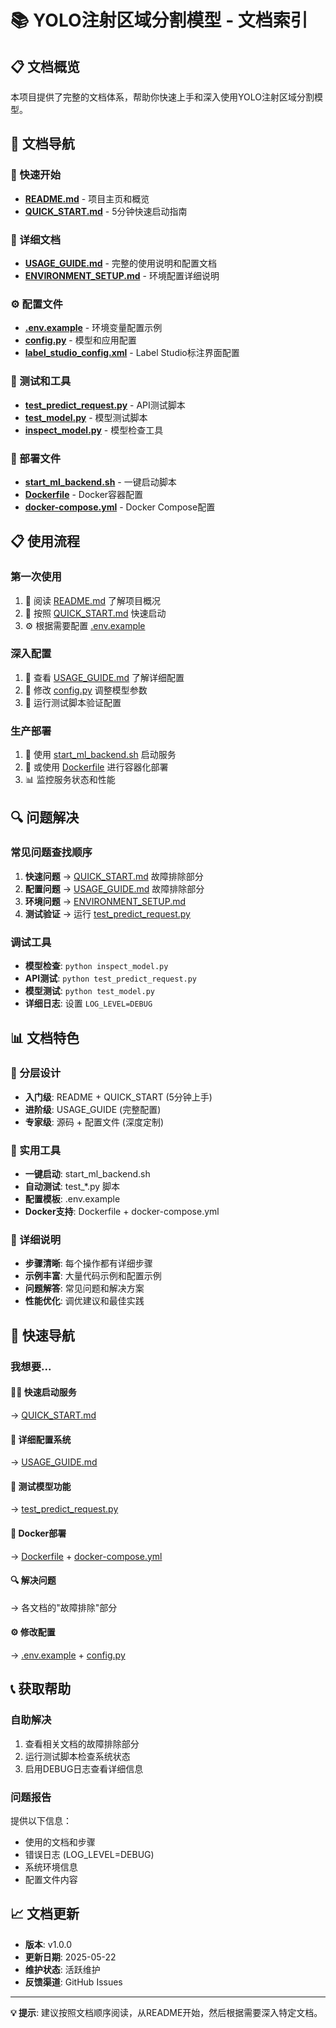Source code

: # 📚 YOLO注射区域分割模型 - 文档索引

## 📋 文档概览

本项目提供了完整的文档体系，帮助你快速上手和深入使用YOLO注射区域分割模型。

## 📖 文档导航

### 🚀 快速开始
- **[README.md](./README.md)** - 项目主页和概览
- **[QUICK_START.md](./QUICK_START.md)** - 5分钟快速启动指南

### 📘 详细文档
- **[USAGE_GUIDE.md](./USAGE_GUIDE.md)** - 完整的使用说明和配置文档
- **[ENVIRONMENT_SETUP.md](./ENVIRONMENT_SETUP.md)** - 环境配置详细说明

### ⚙️ 配置文件
- **[.env.example](./.env.example)** - 环境变量配置示例
- **[config.py](./config.py)** - 模型和应用配置
- **[label_studio_config.xml](./label_studio_config.xml)** - Label Studio标注界面配置

### 🧪 测试和工具
- **[test_predict_request.py](./test_predict_request.py)** - API测试脚本
- **[test_model.py](./test_model.py)** - 模型测试脚本
- **[inspect_model.py](./inspect_model.py)** - 模型检查工具

### 🚀 部署文件
- **[start_ml_backend.sh](./start_ml_backend.sh)** - 一键启动脚本
- **[Dockerfile](./Dockerfile)** - Docker容器配置
- **[docker-compose.yml](./docker-compose.yml)** - Docker Compose配置

## 📋 使用流程

### 第一次使用
1. 📖 阅读 [README.md](./README.md) 了解项目概况
2. 🚀 按照 [QUICK_START.md](./QUICK_START.md) 快速启动
3. ⚙️ 根据需要配置 [.env.example](./.env.example)

### 深入配置
1. 📘 查看 [USAGE_GUIDE.md](./USAGE_GUIDE.md) 了解详细配置
2. 🔧 修改 [config.py](./config.py) 调整模型参数
3. 🧪 运行测试脚本验证配置

### 生产部署
1. 🚀 使用 [start_ml_backend.sh](./start_ml_backend.sh) 启动服务
2. 🐳 或使用 [Dockerfile](./Dockerfile) 进行容器化部署
3. 📊 监控服务状态和性能

## 🔍 问题解决

### 常见问题查找顺序
1. **快速问题** → [QUICK_START.md](./QUICK_START.md) 故障排除部分
2. **配置问题** → [USAGE_GUIDE.md](./USAGE_GUIDE.md) 故障排除部分
3. **环境问题** → [ENVIRONMENT_SETUP.md](./ENVIRONMENT_SETUP.md)
4. **测试验证** → 运行 [test_predict_request.py](./test_predict_request.py)

### 调试工具
- **模型检查**: `python inspect_model.py`
- **API测试**: `python test_predict_request.py`
- **模型测试**: `python test_model.py`
- **详细日志**: 设置 `LOG_LEVEL=DEBUG`

## 📊 文档特色

### 🎯 分层设计
- **入门级**: README + QUICK_START (5分钟上手)
- **进阶级**: USAGE_GUIDE (完整配置)
- **专家级**: 源码 + 配置文件 (深度定制)

### 🔧 实用工具
- **一键启动**: start_ml_backend.sh
- **自动测试**: test_*.py 脚本
- **配置模板**: .env.example
- **Docker支持**: Dockerfile + docker-compose.yml

### 📝 详细说明
- **步骤清晰**: 每个操作都有详细步骤
- **示例丰富**: 大量代码示例和配置示例
- **问题解答**: 常见问题和解决方案
- **性能优化**: 调优建议和最佳实践

## 🚀 快速导航

### 我想要...

#### 🏃‍♂️ 快速启动服务
→ [QUICK_START.md](./QUICK_START.md)

#### 🔧 详细配置系统
→ [USAGE_GUIDE.md](./USAGE_GUIDE.md)

#### 🧪 测试模型功能
→ [test_predict_request.py](./test_predict_request.py)

#### 🐳 Docker部署
→ [Dockerfile](./Dockerfile) + [docker-compose.yml](./docker-compose.yml)

#### 🔍 解决问题
→ 各文档的"故障排除"部分

#### ⚙️ 修改配置
→ [.env.example](./.env.example) + [config.py](./config.py)

## 📞 获取帮助

### 自助解决
1. 查看相关文档的故障排除部分
2. 运行测试脚本检查系统状态
3. 启用DEBUG日志查看详细信息

### 问题报告
提供以下信息：
- 使用的文档和步骤
- 错误日志 (LOG_LEVEL=DEBUG)
- 系统环境信息
- 配置文件内容

## 📈 文档更新

- **版本**: v1.0.0
- **更新日期**: 2025-05-22
- **维护状态**: 活跃维护
- **反馈渠道**: GitHub Issues

---

**💡 提示**: 建议按照文档顺序阅读，从README开始，然后根据需要深入特定文档。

◆ **Your assignment**: Output the lines above between the one holding "- Label Studio标注界面配置" and the one holding "2. **配置问题** →", inclusive, with nothing before or after them.

◆ **Solution to this exercise**:
- **[label_studio_config.xml](./label_studio_config.xml)** - Label Studio标注界面配置

### 🧪 测试和工具
- **[test_predict_request.py](./test_predict_request.py)** - API测试脚本
- **[test_model.py](./test_model.py)** - 模型测试脚本
- **[inspect_model.py](./inspect_model.py)** - 模型检查工具

### 🚀 部署文件
- **[start_ml_backend.sh](./start_ml_backend.sh)** - 一键启动脚本
- **[Dockerfile](./Dockerfile)** - Docker容器配置
- **[docker-compose.yml](./docker-compose.yml)** - Docker Compose配置

## 📋 使用流程

### 第一次使用
1. 📖 阅读 [README.md](./README.md) 了解项目概况
2. 🚀 按照 [QUICK_START.md](./QUICK_START.md) 快速启动
3. ⚙️ 根据需要配置 [.env.example](./.env.example)

### 深入配置
1. 📘 查看 [USAGE_GUIDE.md](./USAGE_GUIDE.md) 了解详细配置
2. 🔧 修改 [config.py](./config.py) 调整模型参数
3. 🧪 运行测试脚本验证配置

### 生产部署
1. 🚀 使用 [start_ml_backend.sh](./start_ml_backend.sh) 启动服务
2. 🐳 或使用 [Dockerfile](./Dockerfile) 进行容器化部署
3. 📊 监控服务状态和性能

## 🔍 问题解决

### 常见问题查找顺序
1. **快速问题** → [QUICK_START.md](./QUICK_START.md) 故障排除部分
2. **配置问题** → [USAGE_GUIDE.md](./USAGE_GUIDE.md) 故障排除部分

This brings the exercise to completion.